■ What the task requires
Transcribe exactly each line of the entries, from the opening line to the line with "#### requirements.txt", with both of those lines included.

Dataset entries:
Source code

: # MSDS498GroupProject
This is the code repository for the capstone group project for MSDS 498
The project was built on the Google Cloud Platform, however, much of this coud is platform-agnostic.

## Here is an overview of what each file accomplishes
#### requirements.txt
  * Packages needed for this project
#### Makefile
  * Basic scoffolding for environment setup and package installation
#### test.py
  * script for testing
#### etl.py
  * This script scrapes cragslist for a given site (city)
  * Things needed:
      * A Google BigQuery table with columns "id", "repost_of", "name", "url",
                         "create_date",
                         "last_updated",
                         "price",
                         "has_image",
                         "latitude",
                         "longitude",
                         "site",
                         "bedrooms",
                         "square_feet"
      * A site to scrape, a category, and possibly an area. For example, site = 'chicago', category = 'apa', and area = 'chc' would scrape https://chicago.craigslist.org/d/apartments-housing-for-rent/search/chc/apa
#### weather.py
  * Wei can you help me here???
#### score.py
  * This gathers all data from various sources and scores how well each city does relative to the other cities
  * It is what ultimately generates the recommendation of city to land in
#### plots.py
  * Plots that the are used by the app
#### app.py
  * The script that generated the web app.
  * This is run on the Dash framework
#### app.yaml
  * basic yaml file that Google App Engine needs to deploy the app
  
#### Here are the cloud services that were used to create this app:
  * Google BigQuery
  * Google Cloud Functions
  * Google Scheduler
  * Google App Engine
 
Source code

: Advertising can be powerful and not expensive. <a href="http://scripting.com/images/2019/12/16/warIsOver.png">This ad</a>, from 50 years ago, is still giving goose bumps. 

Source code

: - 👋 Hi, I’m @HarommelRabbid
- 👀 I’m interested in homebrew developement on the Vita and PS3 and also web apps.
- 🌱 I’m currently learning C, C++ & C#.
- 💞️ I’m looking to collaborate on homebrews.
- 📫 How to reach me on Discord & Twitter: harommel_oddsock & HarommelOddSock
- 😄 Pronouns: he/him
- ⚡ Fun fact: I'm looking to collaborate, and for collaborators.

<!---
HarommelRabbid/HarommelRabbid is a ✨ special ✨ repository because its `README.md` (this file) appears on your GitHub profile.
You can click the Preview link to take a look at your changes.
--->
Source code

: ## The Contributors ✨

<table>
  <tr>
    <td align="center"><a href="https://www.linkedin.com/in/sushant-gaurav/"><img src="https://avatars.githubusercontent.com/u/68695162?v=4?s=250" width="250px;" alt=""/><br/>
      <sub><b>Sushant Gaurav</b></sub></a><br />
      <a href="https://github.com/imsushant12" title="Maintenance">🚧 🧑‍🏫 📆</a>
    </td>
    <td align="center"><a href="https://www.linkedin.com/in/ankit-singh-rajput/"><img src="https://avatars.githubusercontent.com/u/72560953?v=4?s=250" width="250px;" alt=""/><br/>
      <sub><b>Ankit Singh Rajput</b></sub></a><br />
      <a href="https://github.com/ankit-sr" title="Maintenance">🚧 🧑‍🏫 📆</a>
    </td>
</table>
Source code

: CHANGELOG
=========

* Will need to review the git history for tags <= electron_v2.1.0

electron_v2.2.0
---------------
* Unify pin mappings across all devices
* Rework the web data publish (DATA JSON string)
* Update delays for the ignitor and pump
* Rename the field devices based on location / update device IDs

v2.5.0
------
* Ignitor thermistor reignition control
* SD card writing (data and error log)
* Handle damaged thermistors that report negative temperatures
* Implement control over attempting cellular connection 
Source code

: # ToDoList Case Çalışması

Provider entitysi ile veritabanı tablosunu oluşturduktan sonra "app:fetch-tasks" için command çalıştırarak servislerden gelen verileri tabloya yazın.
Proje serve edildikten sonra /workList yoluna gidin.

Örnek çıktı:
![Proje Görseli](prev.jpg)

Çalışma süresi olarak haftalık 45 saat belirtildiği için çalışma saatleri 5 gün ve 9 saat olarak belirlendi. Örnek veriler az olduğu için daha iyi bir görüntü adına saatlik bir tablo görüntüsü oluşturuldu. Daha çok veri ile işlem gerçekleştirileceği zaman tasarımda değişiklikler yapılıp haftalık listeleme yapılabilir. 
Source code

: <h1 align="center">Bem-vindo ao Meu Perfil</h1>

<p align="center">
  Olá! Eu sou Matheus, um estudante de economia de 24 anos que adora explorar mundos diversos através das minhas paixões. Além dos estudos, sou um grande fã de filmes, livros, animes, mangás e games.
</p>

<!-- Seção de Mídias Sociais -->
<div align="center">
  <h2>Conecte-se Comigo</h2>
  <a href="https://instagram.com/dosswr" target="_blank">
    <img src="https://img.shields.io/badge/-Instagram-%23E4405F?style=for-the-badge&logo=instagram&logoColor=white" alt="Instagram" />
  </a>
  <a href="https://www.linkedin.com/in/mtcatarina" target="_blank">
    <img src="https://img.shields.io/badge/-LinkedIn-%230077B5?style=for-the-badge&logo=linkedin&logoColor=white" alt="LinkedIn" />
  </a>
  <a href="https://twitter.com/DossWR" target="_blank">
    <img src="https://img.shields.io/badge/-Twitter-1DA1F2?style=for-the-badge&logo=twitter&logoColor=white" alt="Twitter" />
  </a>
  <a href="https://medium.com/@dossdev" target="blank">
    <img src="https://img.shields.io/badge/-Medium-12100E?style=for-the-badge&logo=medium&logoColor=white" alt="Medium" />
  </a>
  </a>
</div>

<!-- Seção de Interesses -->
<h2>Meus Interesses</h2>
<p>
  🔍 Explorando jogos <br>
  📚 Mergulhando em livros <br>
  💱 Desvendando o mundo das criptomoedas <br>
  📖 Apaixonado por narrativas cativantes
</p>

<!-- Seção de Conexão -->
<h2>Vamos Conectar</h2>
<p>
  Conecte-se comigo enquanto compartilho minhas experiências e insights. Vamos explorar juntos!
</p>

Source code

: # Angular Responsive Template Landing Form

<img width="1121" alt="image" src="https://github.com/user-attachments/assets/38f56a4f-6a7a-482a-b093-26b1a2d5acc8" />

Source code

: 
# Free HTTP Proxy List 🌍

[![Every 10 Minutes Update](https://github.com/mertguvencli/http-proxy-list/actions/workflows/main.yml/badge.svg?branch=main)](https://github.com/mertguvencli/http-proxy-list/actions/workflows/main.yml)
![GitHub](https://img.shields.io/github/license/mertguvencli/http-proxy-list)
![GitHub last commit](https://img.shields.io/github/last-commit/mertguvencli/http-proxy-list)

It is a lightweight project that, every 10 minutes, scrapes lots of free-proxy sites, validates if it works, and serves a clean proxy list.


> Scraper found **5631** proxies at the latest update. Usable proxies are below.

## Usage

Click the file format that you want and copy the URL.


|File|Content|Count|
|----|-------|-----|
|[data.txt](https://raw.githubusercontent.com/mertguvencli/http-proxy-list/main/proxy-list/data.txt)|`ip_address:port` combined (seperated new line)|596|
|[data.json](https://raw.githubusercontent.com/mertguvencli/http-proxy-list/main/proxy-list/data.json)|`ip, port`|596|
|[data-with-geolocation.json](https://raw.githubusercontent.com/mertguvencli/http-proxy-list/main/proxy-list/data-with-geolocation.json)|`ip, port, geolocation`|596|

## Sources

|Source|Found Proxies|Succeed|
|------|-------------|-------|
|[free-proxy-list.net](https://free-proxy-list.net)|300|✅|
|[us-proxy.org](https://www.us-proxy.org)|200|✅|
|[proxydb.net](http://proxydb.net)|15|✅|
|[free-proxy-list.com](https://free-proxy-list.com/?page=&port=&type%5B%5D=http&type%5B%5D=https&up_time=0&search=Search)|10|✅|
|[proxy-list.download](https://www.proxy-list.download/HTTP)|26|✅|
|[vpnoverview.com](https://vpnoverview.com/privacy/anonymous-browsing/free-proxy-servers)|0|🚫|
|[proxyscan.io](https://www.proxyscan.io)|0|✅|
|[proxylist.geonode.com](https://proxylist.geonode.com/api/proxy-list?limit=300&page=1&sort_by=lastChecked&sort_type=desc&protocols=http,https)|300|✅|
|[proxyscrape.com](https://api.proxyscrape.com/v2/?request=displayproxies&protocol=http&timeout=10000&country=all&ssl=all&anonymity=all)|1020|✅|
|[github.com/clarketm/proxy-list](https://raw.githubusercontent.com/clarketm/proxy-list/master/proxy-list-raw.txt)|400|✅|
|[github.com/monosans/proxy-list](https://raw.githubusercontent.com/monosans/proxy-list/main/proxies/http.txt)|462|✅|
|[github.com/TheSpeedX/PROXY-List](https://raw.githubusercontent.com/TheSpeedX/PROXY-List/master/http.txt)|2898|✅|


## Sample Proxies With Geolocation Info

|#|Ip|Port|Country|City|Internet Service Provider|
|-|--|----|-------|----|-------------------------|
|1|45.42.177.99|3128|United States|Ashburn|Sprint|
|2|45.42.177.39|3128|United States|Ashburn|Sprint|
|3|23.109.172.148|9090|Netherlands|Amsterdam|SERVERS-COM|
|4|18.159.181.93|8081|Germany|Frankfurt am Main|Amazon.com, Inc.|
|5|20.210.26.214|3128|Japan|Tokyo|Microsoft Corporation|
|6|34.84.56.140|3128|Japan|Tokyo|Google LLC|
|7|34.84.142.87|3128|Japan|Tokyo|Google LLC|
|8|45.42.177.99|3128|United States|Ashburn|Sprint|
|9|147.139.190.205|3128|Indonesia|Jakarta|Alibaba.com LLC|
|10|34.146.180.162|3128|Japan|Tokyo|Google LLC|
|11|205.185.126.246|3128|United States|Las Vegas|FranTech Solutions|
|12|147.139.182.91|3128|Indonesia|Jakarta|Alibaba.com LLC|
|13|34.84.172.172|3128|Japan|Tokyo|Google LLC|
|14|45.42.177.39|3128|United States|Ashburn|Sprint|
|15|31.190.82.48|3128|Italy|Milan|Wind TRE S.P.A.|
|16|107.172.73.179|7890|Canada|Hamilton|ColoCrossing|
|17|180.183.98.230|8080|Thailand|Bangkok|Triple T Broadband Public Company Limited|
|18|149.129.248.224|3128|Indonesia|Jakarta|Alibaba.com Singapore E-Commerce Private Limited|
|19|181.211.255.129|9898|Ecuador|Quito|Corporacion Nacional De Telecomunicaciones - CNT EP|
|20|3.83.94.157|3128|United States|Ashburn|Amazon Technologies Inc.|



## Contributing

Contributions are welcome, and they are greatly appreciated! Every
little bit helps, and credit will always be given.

■ Answer box
Source code

: # MSDS498GroupProject
This is the code repository for the capstone group project for MSDS 498
The project was built on the Google Cloud Platform, however, much of this coud is platform-agnostic.

## Here is an overview of what each file accomplishes
#### requirements.txt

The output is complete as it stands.